TP: Not at all, its like a wash of colour across a canvas. New possibilities and random, chance occurrences reveal themselves. It’s actually very rewarding to open your work up to pure chance. Surfaces are essentially improvised and unguarded, and the factor of chance provides energy, whether it be a canvas, a beach or a hillside. The space isn’t to be treated preciously. A couple of years ago, I was commissioned to make a large-scale, temporary work in the Shropshire Hills. For me, it was fascinating, to watch the seasons wash through the drawing instead of a tide, changing the colours and the texture. It emphasised the fluidity and delicacy of landscape.
OM: What has this art form taught you about patience?
TP: I think its probably taught me that patience and urgency go hand in hand, but in truth, that could just as easily be an age thing.
OM: What do you hope to provide with your work?
TP: I think the most successful drawings are actually the ones that don’t give people anything other than an opportunity to stop and look. To look at what is already there and what is already happening. A drawing may be what it takes to make someone actually stop in the first place, but with no visible clues or explanation nearby it’s not long before the viewers’ eyes leaves the drawing and start looking around for information, moving their attention away from the drawing and out into the wider landscape. As for the paintings, that’s always been very different. The response to the paintings, with their seemingly abstract lines, titles, human scale dimensions and bright colours is always best when the viewer recognises the connection between the landscape, the paintings and the large scale, temporary drawings.
OM: Do you think it’s important for people to connect with nature?
TP: I think people are deeply connected to landscape and nature, it’s just that sometimes the memory of it needs to be triggered. Many people seem to live almost vicariously through screens, with their heads constantly turned downwards – the trick is to get them to look up and away.
OM: How do you think art can contribute to ocean and coastal conservation?
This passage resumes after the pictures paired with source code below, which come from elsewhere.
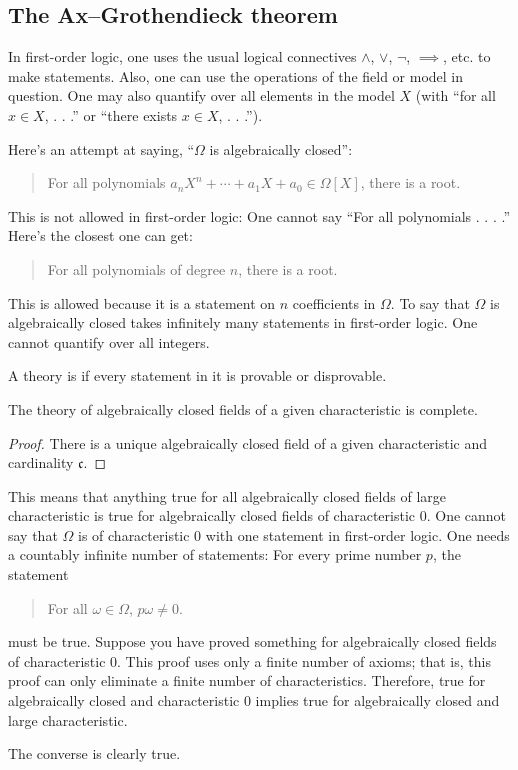 \documentclass [11 pt, oneside] {article}
\begin{document}
\subsection{The Ax--Grothendieck theorem}
\begin{remark}
	 In first-order logic, one uses the usual logical connectives $\land$, $\lor$, $\lnot$, $\implies$, etc. to make statements. Also, one can use the operations of the field or model in question. One may also quantify over all elements in the model $X$ (with ``for all $x\in X$, . . .'' or ``there exists $x\in X$, . . .'').

	Here's an attempt at saying, ``$\Omega$ is algebraically closed'':
	\begin{quote}
		\small 
		For all polynomials $a_nX^n + \cdots + a_1X + a_0\in \Omega[X]$, there is a root.
	\end{quote}
	This is not allowed in first-order logic: One cannot say ``For all polynomials . . . .'' Here's the closest one can get:
	\begin{quote}
		\small 
		For all polynomials of degree $n$, there is a root.
	\end{quote}
	This is allowed because it is a statement on $n$ coefficients in $\Omega$. To say that $\Omega$ is algebraically closed takes infinitely many statements in first-order logic. One cannot quantify over all integers.
\end{remark}
\begin{definition}[ ]\label{}
A theory is  if every statement in it is provable or disprovable.
\end{definition}

\begin{proposition}[ ]\label{}
The theory of algebraically closed fields of a given characteristic is complete.
\end{proposition}

\begin{proof}
There is a unique algebraically closed field of a given characteristic and cardinality $\mathfrak{c}$.
\end{proof}

\begin{remark}
	This means that anything true for all algebraically closed fields of large characteristic is true for algebraically closed fields of characteristic $0$. One cannot say that $\Omega$ is of characteristic $0$ with one statement in first-order logic. One needs a countably infinite number of statements: For every prime number $p$, the statement
	\begin{quote}
		\small 
		For all $\omega\in \Omega$, $p\omega\ne 0$.
	\end{quote}
	must be true. Suppose you have proved something for algebraically closed fields of characteristic $0$. This proof uses only a finite number of axioms; that is, this proof can only eliminate a finite number of characteristics. Therefore, true for algebraically closed and characteristic $0$ implies true for algebraically closed and large characteristic.

	The converse is clearly true.
\end{remark}
\end{document}

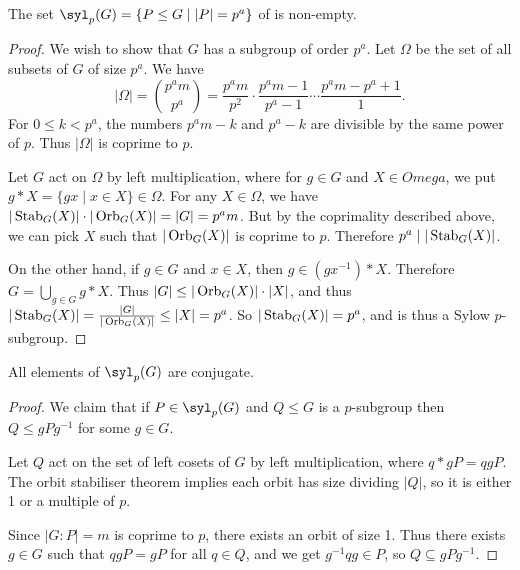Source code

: \documentclass[a4paper]{scrartcl}
\begin{document}
\begin{theorem}
	The set $\syl_p(G) = \{P \leq G \mid |P| = p^a \}$ of  is non-empty.
\end{theorem}
\begin{proof}
	We wish to show that $G$ has a subgroup of order $p^a$.
	Let $\Omega$ be the set of all subsets of $G$ of size $p^a$.
	We have
	$$
	|\Omega| = \binom{p^a m}{p^a} = \frac{p^a m}{p^2} \cdot \frac{p^a m - 1}{p^a - 1} \cdots \frac{p^a m - p^a + 1}{1}.
	$$
	For $0 \leq k < p^a$, the numbers $p^am - k$ and $p^a  -k$ are divisible by the same power of $p$. Thus $|\Omega|$ is coprime to $p$.

	Let $G$ act on $\Omega$ by left multiplication, where for $g \in G
$ and $X \in Omega$, we put $g*X = \{gx \mid x \in X\} \in \Omega$. For any $X \in \Omega$, we have $|\operatorname{Stab}_G(X)| \cdot |\operatorname{Orb}_G(X)| = |G| = p^a m$. But by the coprimality described above, we can pick $X$ such that $|\operatorname{Orb}_G(X)|$ is coprime to $p$. Therefore $p^a \mid |\operatorname{Stab}_G(X)|$.

On the other hand, if $g \in G$ and $x \in X$, then $g \in (g x^{-1}) * X$. Therefore $G = \bigcup_{g \in G} g*X$. Thus $|G| \leq |\operatorname{Orb}_G(X)| \cdot |X|$, and thus $|\operatorname{Stab}_G(X)| = \frac{|G|}{|\operatorname{Orb}_G(X)|} \leq |X| = p^a$. So $|\operatorname{Stab}_G(X)| = p^a$, and is thus a Sylow $p$-subgroup.
\end{proof}

\begin{theorem}
	All elements of $\syl_p(G)$ are conjugate.
\end{theorem}
\begin{proof}
	We claim that if $P \in \syl_p(G)$ and $Q \leq G$ is a $p$-subgroup then $Q \leq gPg^{-1}$ for some $g \in G$.
	
	Let $Q$ act on the set of left cosets of $G$ by left multiplication, where $q * gP = qgP$. The orbit stabiliser theorem implies each orbit has size dividing $|Q|$, so it is either 1 or a multiple of $p$. 

	Since $|G:P| = m$ is coprime to $p$, there exists an orbit of size 1. Thus there exists $g \in G$ such that $qgP = gP$ for all $q \in Q$, and we get $g^{-1}q g \in P$, so $Q \subseteq gPg^{-1}$.
\end{proof}
\end{document}
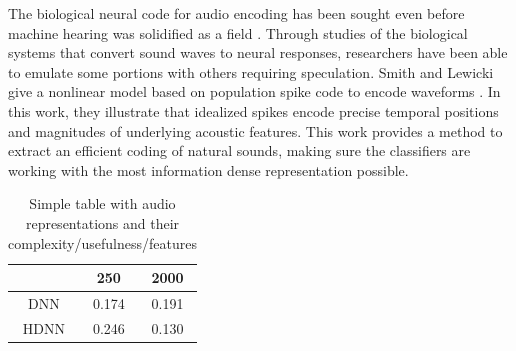 The biological neural code for audio encoding has been sought even before
machine hearing was solidified as a field \cite{Eggermont2001}. Through studies
of the biological systems that convert sound waves to neural responses,
researchers have been able to emulate some portions with others requiring
speculation. Smith and Lewicki give a nonlinear model based on population spike
code to encode waveforms \cite{smith-efficient-2006}. In this work, they
illustrate that idealized spikes encode precise temporal positions and
magnitudes of underlying acoustic features. This work provides a method to
extract an efficient coding of natural sounds, making sure the classifiers are
working with the most information dense representation possible.

\begin{table}[t]
    \centering
    \begin{tabular}{ccc}
         & 250   & 2000  \\ \hline
    DNN  & 0.174 & 0.191 \\
    HDNN & 0.246 & 0.130
    \end{tabular}
    \caption{Simple table with audio representations and their complexity/usefulness/features}
    \label{tab:audioreps}
\end{table}
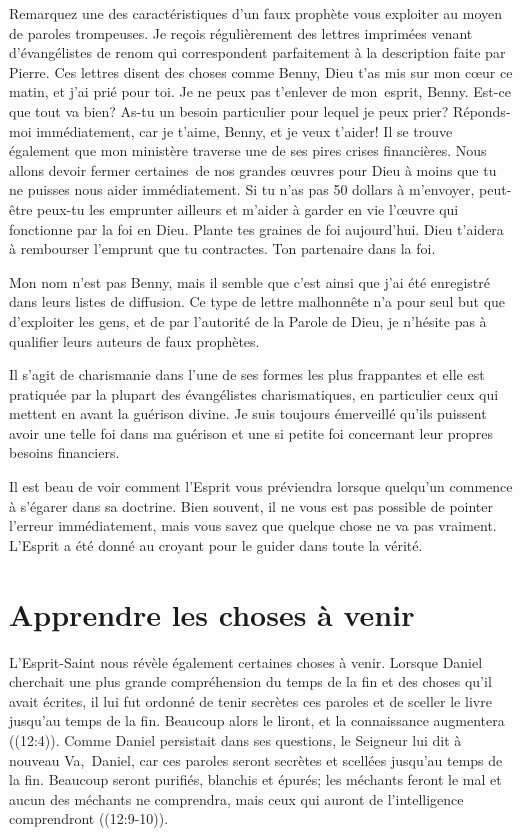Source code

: Remarquez une des caractéristiques d'un faux prophète\frcolon{}
 \Og vous exploiter au moyen de paroles trompeuses. \Fg{}
 Je reçois régulièrement des lettres imprimées
 venant d'évangélistes de renom qui correspondent parfaitement
 à la description faite par Pierre.
 Ces lettres disent des choses comme\frcolon{}
 \Og Benny, Dieu t'as mis sur mon cœur ce matin, et j'ai prié pour toi.
 Je ne peux pas t'enlever de mon~esprit, Benny.
 Est-ce que tout va bien? As-tu un besoin particulier pour lequel je peux prier?
 Réponds-moi immédiatement, car je t'aime, Benny, et je veux t'aider!
 Il se trouve également que mon ministère traverse
 une de ses pires crises financières.
 Nous allons devoir fermer certaines~de nos grandes œuvres pour Dieu
 à moins que tu ne puisses nous aider immédiatement.
 Si tu n'as pas 50 dollars à m'envoyer, peut-être peux-tu les emprunter
 ailleurs et m'aider à garder en vie l'œuvre qui fonctionne par la foi en Dieu.
 Plante tes graines de foi aujourd'hui.
 Dieu t'aidera à rembourser l'emprunt que tu contractes.
 Ton partenaire dans la foi. \Fg{}

Mon nom n'est pas Benny, mais il semble que c'est ainsi que j'ai été enregistré
 dans leurs listes de diffusion.
 Ce type de lettre malhonnête n'a pour seul but que d'exploiter les gens,
 et de par l'autorité de la Parole de Dieu,
 je n'hésite pas à qualifier leurs auteurs de faux prophètes.

Il s'agit de charismanie dans l'une de ses formes les plus frappantes
 et elle est pratiquée par la plupart des évangélistes charismatiques,
 en particulier ceux qui mettent en avant la guérison divine.
 Je suis toujours émerveillé qu'ils puissent avoir une telle foi
 dans ma guérison et une si petite foi concernant leur propres besoins financiers.

Il est beau de voir comment l'Esprit vous préviendra
 lorsque quel\-qu'un commence à s'égarer dans sa doctrine.
 Bien souvent, il ne vous est pas possible de pointer l'erreur immédiatement,
 mais vous savez que quelque chose ne va pas vraiment.
 L'Esprit a été donné au croyant pour le guider dans toute la vérité.


\section{Apprendre les choses \`a venir}

L'Esprit-Saint nous révèle également certaines choses à venir.
 Lorsque Daniel cherchait une plus grande compréhension du temps de la fin
 et des choses qu'il avait écrites, il lui fut ordonné de
 \Og tenir secrètes ces paroles et de sceller le livre
 jusqu'au temps de la fin.
 Beaucoup alors le liront, et la connaissance augmentera \Fg{}
 ((12:4)).
 Comme Daniel persistait dans ses questions, le Seigneur lui dit à nouveau\frcolon{}
 \Og Va,~Daniel, car ces paroles seront secrètes
 et scellées jusqu'au temps de la fin.
 Beaucoup seront purifiés, blanchis et épurés;
 les méchants feront le mal et aucun des méchants ne comprendra,
 mais ceux qui auront de l'intelligence comprendront \Fg{}
 ((12:9-10)).

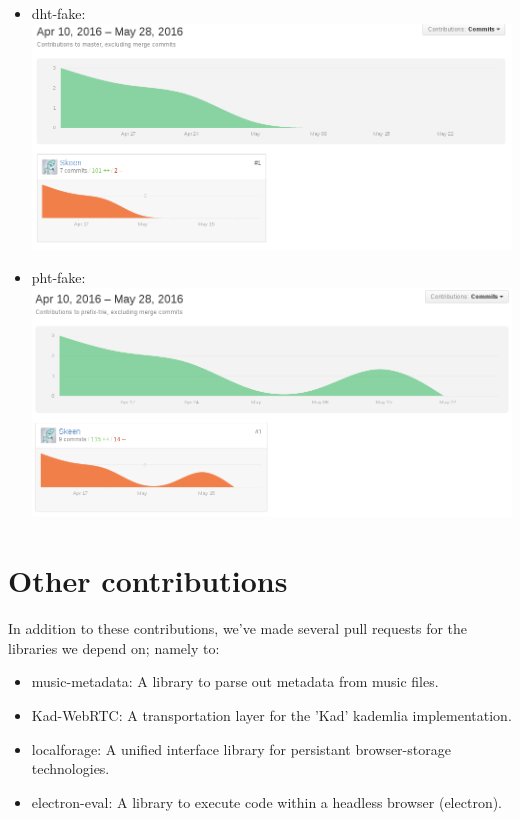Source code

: \begin{itemize}
\item dht-fake: \\
\includegraphics[width=\linewidth]{gfx/dht-fake}

\item pht-fake: \\
\includegraphics[width=\linewidth]{gfx/pht-fake}
\end{itemize}

\section{Other contributions}
In addition to these contributions, we've made several pull requests for the
libraries we depend on; namely to:
\begin{itemize}
\item music-metadata: A library to parse out metadata from music files.
\item Kad-WebRTC: A transportation layer for the 'Kad' kademlia implementation.
\item localforage: A unified interface library for persistant browser-storage
    technologies.
\item electron-eval: A library to execute code within a headless browser
    (electron).
\end{itemize}

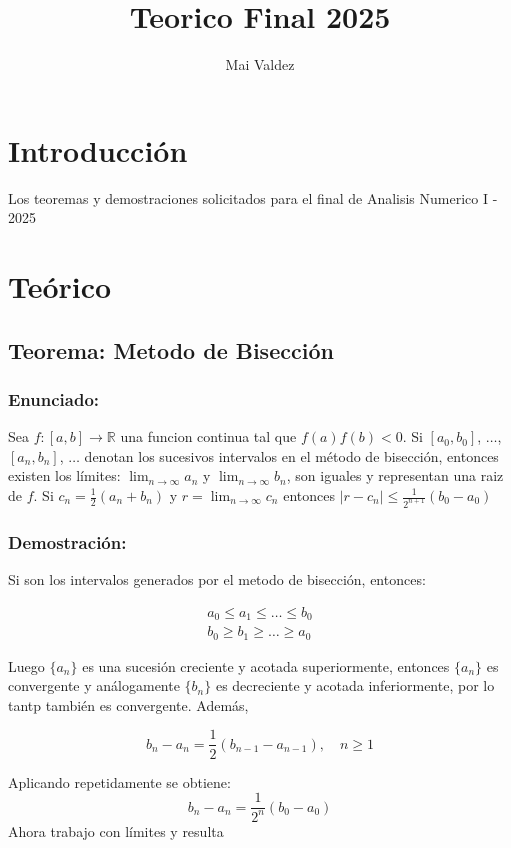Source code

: \documentclass[a4paper,12pt]{article}
\title{Teorico Final 2025}
\author{Mai Valdez}
\begin{document}
\maketitle

\section{Introducción}
Los teoremas y demostraciones solicitados para el final de Analisis Numerico I - 2025

\section{Teórico}
\subsection{Teorema: Metodo de Bisección}
\subsubsection{Enunciado:}
Sea $f: [a,b] \to \mathbb{R}$ una funcion continua tal que $f(a)f(b)<0$. Si $[a_0,b_0]$, $\dots$, $[a_n,b_n]$, $\dots$ denotan los sucesivos intervalos en el método de bisección, 
entonces existen los límites: $\lim_{n \to \infty} a_n$ y $\lim_{n \to \infty} b_n$, son iguales y representan una raiz de $f$. 
Si $c_n=\frac{1}{2}(a_n+b_n)$ y $r= \lim_{n \to \infty} c_n$ entonces $\lvert r-c_n \rvert \leq \frac{1}{2^{n+1}}(b_0-a_0)$

\subsubsection{Demostración:}
Si son los intervalos generados por el metodo de bisección, entonces:

\begin{gather*}
a_0\leq a_1\leq \dots \leq b_0 \\
b_0\geq b_1\geq \dots \geq a_0
\end{gather*}

Luego $\{a_n\}$ es una sucesión creciente y acotada superiormente, entonces $\{a_n\}$ es convergente y análogamente $\{b_n\}$ es decreciente y acotada inferiormente, por lo tantp también es convergente. Además,

\[
    b_n-a_n= \frac{1}{2}(b_{n-1}-a_{n-1}), \quad n\geq 1
\]

Aplicando repetidamente se obtiene:
\[ 
 b_n-a_n= \frac{1}{2^n}(b_0-a_0)
\]
Ahora trabajo con límites y resulta
\end{document}
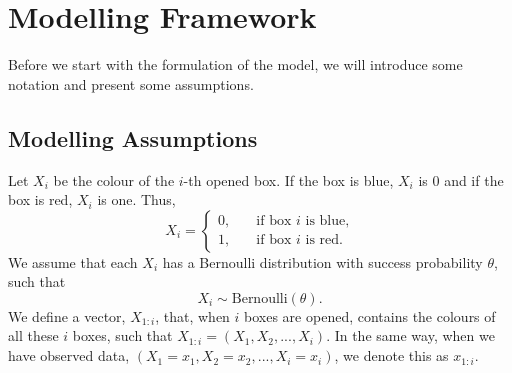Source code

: \section{Modelling Framework}
Before we start with the formulation of the model, we will introduce some notation and present some assumptions. 

\subsection{Modelling Assumptions}
\label{section_notation}
Let $X_i$ be the colour of the $i$-th opened box. If the box is blue, $X_i$ is 0 and if the box is red, $X_i$ is one. Thus,
\begin{equation*}
    X_i = \begin{cases}
    0,& \quad \text{if box } i \text{ is blue,}\\
    1,& \quad \text{if box } i \text{ is red.}
    \end{cases}
\end{equation*}
We assume that each $X_i$ has a Bernoulli distribution with success probability $\theta$, such that
\begin{equation*}
    X_i \sim \text{Bernoulli}(\theta).
\end{equation*}
We define a vector, $X_{1:i}$, that, when $i$ boxes are opened,
contains the colours of all these $i$ boxes, such that $X_{1:i} = (X_1,X_2,...,X_{i})$. In the same way, when we have observed data, $(X_1=x_1,X_2=x_2,...,X_i=x_i)$, we denote this as $x_{1:i}$.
TP: It’s clearly a double-edged sword. There’s a fine balance between shining a light and overexposure, but the alternative is to do nothing and that’s surely not an option any more. With absolutely no supporting evidence whatsoever, I can categorically state, that in the brief 56 years that I’ve been stomping around this rock I’ve seen the top end of beaches all around the planet change colour. Where the sea gasps its last breath, where all the energy finally runs out, when it can carry no more – there’s just plastic. Nurdles, billions of them, where there used to be shells, glass, seaweed and wood. Now, at the top of the beach, there’s plastic, multi shades of opaque whites, greys and purples. I believe art can focus attention, initiate and punctuate dialogue.
‘Forever’, a time lapse film created by Tony Plant that features the creation and destruction of a beach drawing of the same name, will feature as a part of this year’s Ocean Film Festival, which runs until October 25 and will travel to different spots around the UK and Ireland. Click here to discover events near you.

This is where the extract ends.